General Cathcart, I have to direct this to you first. I hear your comments comparing your role as the JAG to the role of the Department of Justice, and your own views with respect to the Charter of Rights. I have to put to you the comments made in a affidavit to the Federal Court by Edgar Schmidt, who is a senior Department of Justice lawyer. He states in his affidavit that his instructions, personally given to him as a standard to be employed under statutory examinations of legislation, were essentially this:
...if any argument could reasonably be advanced in favour of the consistency of a provision of a bill or regulation with the Bill of Rights or the Canadian Charter of Rights and Freedoms, (the “Charter”), that was to be the end of my inquiry as it concerned the statutory examination. It was expressly made clear to me that the review was not to concern itself with whether a provision was more likely than not inconsistent with the Bill of Rights or the Charter or even whether a provision was almost certainly inconsistent with the Bill of Rights or the Charter—it was only when it was utterly certain that a provision was inconsistent with the Bill of Rights or the Charter because no reasonable argument existed in its favour that the Department considered any issue arose under the statutory examination provisions.

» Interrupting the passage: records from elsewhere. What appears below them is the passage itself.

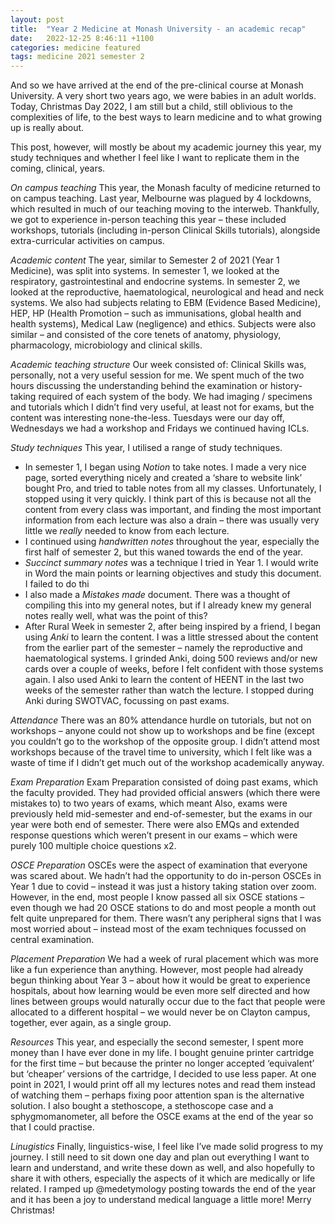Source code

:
 ```yaml
---
layout: post
title:  "Year 2 Medicine at Monash University - an academic recap"
date:   2022-12-25 8:46:11 +1100
categories: medicine featured
tags: medicine 2021 semester 2
---
```

And so we have arrived at the end of the pre-clinical course at Monash University. A very short two years ago, we were babies in an adult worlds. Today, Christmas Day 2022, I am still but a child, still oblivious to the complexities of life, to the best ways to learn medicine and to what growing up is really about.

This post, however, will mostly be about my academic journey this year, my study techniques and whether I feel like I want to replicate them in the coming, clinical, years.

*On campus teaching*
This year, the Monash faculty of medicine returned to on campus teaching. Last year, Melbourne was plagued by 4 lockdowns, which resulted in much of our teaching moving to the interweb. Thankfully, we got to experience in-person teaching this year – these included workshops, tutorials (including in-person Clinical Skills tutorials), alongside extra-curricular activities on campus.

*Academic content*
The year, similar to Semester 2 of 2021 (Year 1 Medicine), was split into systems. In semester 1, we looked at the respiratory, gastrointestinal and endocrine systems. In semester 2, we looked at the reproductive, haematological, neurological and head and neck systems. We also had subjects relating to EBM (Evidence Based Medicine), HEP, HP (Health Promotion – such as immunisations, global health and health systems), Medical Law (negligence) and ethics.
Subjects were also similar – and consisted of the core tenets of anatomy, physiology, pharmacology, microbiology and clinical skills. 

*Academic teaching structure*
Our week consisted of: 
Clinical Skills was, personally, not a very useful session for me. We spent much of the two hours discussing the understanding behind the examination or history-taking required of each system of the body. We had imaging / specimens and tutorials which I didn’t find very useful, at least not for exams, but the content was interesting none-the-less. Tuesdays were our day off, Wednesdays we had a workshop and Fridays we continued having ICLs.

*Study techniques*
This year, I utilised a range of study techniques.
-	In semester 1, I began using *Notion* to take notes. I made a very nice page, sorted everything nicely and created a ‘share to website link’ bought Pro, and tried to table notes from all my classes. Unfortunately, I stopped using it very quickly. I think part of this is because not all the content from every class was important, and finding the most important information from each lecture was also a drain – there was usually very little we _really_ needed to know from each lecture.
-	I continued using *handwritten notes* throughout the year, especially the first half of semester 2, but this waned towards the end of the year.
-	*Succinct summary notes* was a technique I tried in Year 1. I would write in Word the main points or learning objectives and study this document. I failed to do thi
-	I also made a *Mistakes made* document. There was a thought of compiling this into my general notes, but if I already knew my general notes really well, what was the point of this? 
-	After Rural Week in semester 2, after being inspired by a friend, I began using *Anki* to learn the content. I was a little stressed about the content from the earlier part of the semester – namely the reproductive and haematological systems. I grinded Anki, doing 500 reviews and/or new cards over a couple of weeks, before I felt confident with those systems again. I also used Anki to learn the content of HEENT in the last two weeks of the semester rather than watch the lecture. I stopped during Anki during SWOTVAC, focussing on past exams.

*Attendance*
There was an 80% attendance hurdle on tutorials, but not on workshops – anyone could not show up to workshops and be fine (except you couldn’t go to the workshop of the opposite group.
I didn’t attend most workshops because of the travel time to university, which I felt like was a waste of time if I didn’t get much out of the workshop academically anyway.

*Exam Preparation*
Exam Preparation consisted of doing past exams, which the faculty provided. They had provided official answers (which there were mistakes to) to two years of exams, which meant
Also, exams were previously held mid-semester and end-of-semester, but the exams in our year were both end of semester. There were also EMQs and extended response questions which weren’t present in our exams – which were purely 100 multiple choice questions x2.

*OSCE Preparation*
OSCEs were the aspect of examination that everyone was scared about. We hadn’t had the opportunity to do in-person OSCEs in Year 1 due to covid – instead it was just a history taking station over zoom. However, in the end, most people I know passed all six OSCE stations – even though we had 20 OSCE stations to do and most people a month out felt quite unprepared for them. There wasn’t any peripheral signs that I was most worried about – instead most of the exam techniques focussed on central examination.

*Placement Preparation*
We had a week of rural placement which was more like a fun experience than anything. However, most people had already begun thinking about Year 3 – about how it would be great to experience hospitals, about how learning would be even more self directed and how lines between groups would naturally occur due to the fact that people were allocated to a different hospital – we would never be on Clayton campus, together, ever again, as a single group.

*Resources*
This year, and especially the second semester, I spent more money than I have ever done in my life. I bought genuine printer cartridge for the first time – but because the printer no longer accepted  ‘equivalent’ but ‘cheaper’ versions of the cartridge, I decided to use less paper. At one point in 2021, I would print off all my lectures notes and read them instead of watching them – perhaps fixing poor attention span is the alternative solution.
I also bought a stethoscope, a stethoscope case and a sphygmomanometer, all before the OSCE exams at the end of the year so that I could practise.

*Linugistics*
Finally, linguistics-wise, I feel like I’ve made solid progress to my journey. I still need to sit down one day and plan out everything I want to learn and understand, and write these down as well, and also hopefully to share it with others, especially the aspects of it which are medically or life related. I ramped up @medetymology posting towards the end of the year and it has been a joy to understand medical language a little more!
Merry Christmas!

As a lawyer, sir, and you being a lawyer as well, I think I can say that most lawyers in Canada were probably shocked to hear that statement. I'd ask you to comment on that, in view of the approach that at least this individual says he was instructed to take in dealing with these provisions.
You mentioned that part of the review of this provision was a review by the Department of Justice. Did you get an opinion from them in accordance with their obligations with respect to some of these provisions? I know and you know that these have been challenged on the basis of the inconsistencies. That's not as a whole, but certain provisions could be inconsistent with an individual's right under the charter.